Doit-on se désoler des nouvelles constructions à Montréal?

L'auteur explique qu'«à la fin des années 1980, le centre-ville de Montréal ressemblait à un gruyère tant il y avait de terrains vacants, et son occupation du sol quasi monofonctionnelle comprenait moins de résidents au pied carré qu’une banlieue comme Lorraine sur la Rive-Nord».
Photo: Getty Images L'auteur explique qu'«à la fin des années 1980, le centre-ville de Montréal ressemblait à un gruyère tant il y avait de terrains vacants, et son occupation du sol quasi monofonctionnelle comprenait moins de résidents au pied carré qu’une banlieue comme Lorraine sur la Rive-Nord».

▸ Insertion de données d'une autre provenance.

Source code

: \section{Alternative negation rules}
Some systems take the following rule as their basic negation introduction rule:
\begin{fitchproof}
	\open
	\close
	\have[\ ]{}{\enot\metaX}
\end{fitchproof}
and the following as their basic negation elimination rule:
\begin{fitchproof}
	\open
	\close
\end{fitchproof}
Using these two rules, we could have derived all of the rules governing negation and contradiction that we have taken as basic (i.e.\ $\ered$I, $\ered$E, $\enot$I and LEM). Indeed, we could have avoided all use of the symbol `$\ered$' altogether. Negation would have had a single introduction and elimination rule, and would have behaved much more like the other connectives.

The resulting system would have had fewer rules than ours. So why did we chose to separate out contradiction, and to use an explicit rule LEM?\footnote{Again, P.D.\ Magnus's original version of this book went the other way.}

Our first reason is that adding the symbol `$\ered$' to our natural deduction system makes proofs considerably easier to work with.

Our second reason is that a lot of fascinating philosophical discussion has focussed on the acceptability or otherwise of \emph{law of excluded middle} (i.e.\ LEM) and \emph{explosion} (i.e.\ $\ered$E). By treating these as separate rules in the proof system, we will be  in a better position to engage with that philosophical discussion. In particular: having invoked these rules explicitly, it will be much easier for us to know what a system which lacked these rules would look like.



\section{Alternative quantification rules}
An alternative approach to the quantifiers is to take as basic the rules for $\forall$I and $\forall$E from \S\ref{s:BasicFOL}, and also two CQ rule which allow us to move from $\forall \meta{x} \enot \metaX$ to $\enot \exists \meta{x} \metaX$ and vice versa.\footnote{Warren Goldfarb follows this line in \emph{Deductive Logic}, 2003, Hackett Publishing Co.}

Depuis une bonne dizaine d’années, on entend assez régulièrement des lamentations concernant les nouvelles constructions qui contribuent à la relative et récente prospérité du centre-ville de Montréal. Je ne suis pas un savant universitaire, politicien ou un critique de l’architecture, mais à titre d’urbaniste et d’ex-fonctionnaire ayant participé étroitement à l’encadrement des projets immobiliers du centre-ville depuis Jean Doré jusqu’à Valérie Plante, je m’interroge beaucoup sur la bonne foi de ces critiques acerbes.

À la fin des années 1980, le centre-ville de Montréal ressemblait à un gruyère tant il y avait de terrains vacants, et son occupation du sol quasi monofonctionnelle comprenait moins de résidents au pied carré qu’une banlieue comme Lorraine sur la Rive-Nord. C’est dans ce contexte, et en vue de revaloriser le cœur économique et culturel du Québec, que l’administration Doré adoptait, en 1990, le Plan directeur de l’arrondissement Ville-Marie, inséré deux ans plus tard dans le premier plan d’urbanisme de Montréal.

Malheureusement et pour diverses raisons étrangères à ce plan, durant la décennie suivante, il n’y a pratiquement eu aucun développement au centre-ville, à l’exception de quelques projets publics ou financés par l’État. Les promoteurs privés n’ont commencé à s’intéresser au centre-ville qu’à partir des années 2000.

Changements de son temps

 

Par exemple, entre 2008 et 2021, uniquement dans l’arrondissement de Ville-Marie, on a observé des investissements privés de plus de 32 milliards de dollars (en coûts de construction) et l’ajout d’à peu près 33 000 logements ! Ainsi, ce boom immobilier, que plusieurs critiques ont décrié, correspond pourtant, malgré une quinzaine d’années de retard, assez précisément à la réalisation des objectifs et orientations du plan directeur de 1990.

Fait à noter, les promoteurs de ce rattrapage sont principalement d’ici et non, comme dans les années 1960 et 1970, des investisseurs étrangers insensibles à la qualité architecturale d’une ville qu’ils ne connaissaient même pas, comme l’a démontré Henri Aubin dans son livre Les vrais propriétaires de Montréal, publié en 1977. De la même façon, ces récentes constructions sont pratiquement toutes conçues par une nouvelle et talentueuse génération d’architectes bien d’ici, dont nous devrions être fiers.

Malheureusement, on apprécie rarement les changements de son temps. Au début du siècle dernier, les diatribes vitrioliques étaient courantes au sujet du traitement des façades décoratives des nouveaux plex de Montréal, qui étaient perçues comme une ridicule surenchère ornementale. Nos critiques en herbe étaient particulièrement féroces à l’égard des « honteux » escaliers extérieurs, lesquels sont pourtant considérés aujourd’hui comme une des principales caractéristiques identitaires de plusieurs quartiers anciens de Montréal.

Je n’ai aucun doute sur le fait que la plupart des nouveaux édifices du centre-ville seront bénis des censeurs de demain, mais, pour l’instant, ceux d’aujourd’hui n’y voient qu’une forêt de tours à la « new-yorkaise » ou une muraille qui bloque la vue du fleuve depuis un point donné du mont Royal.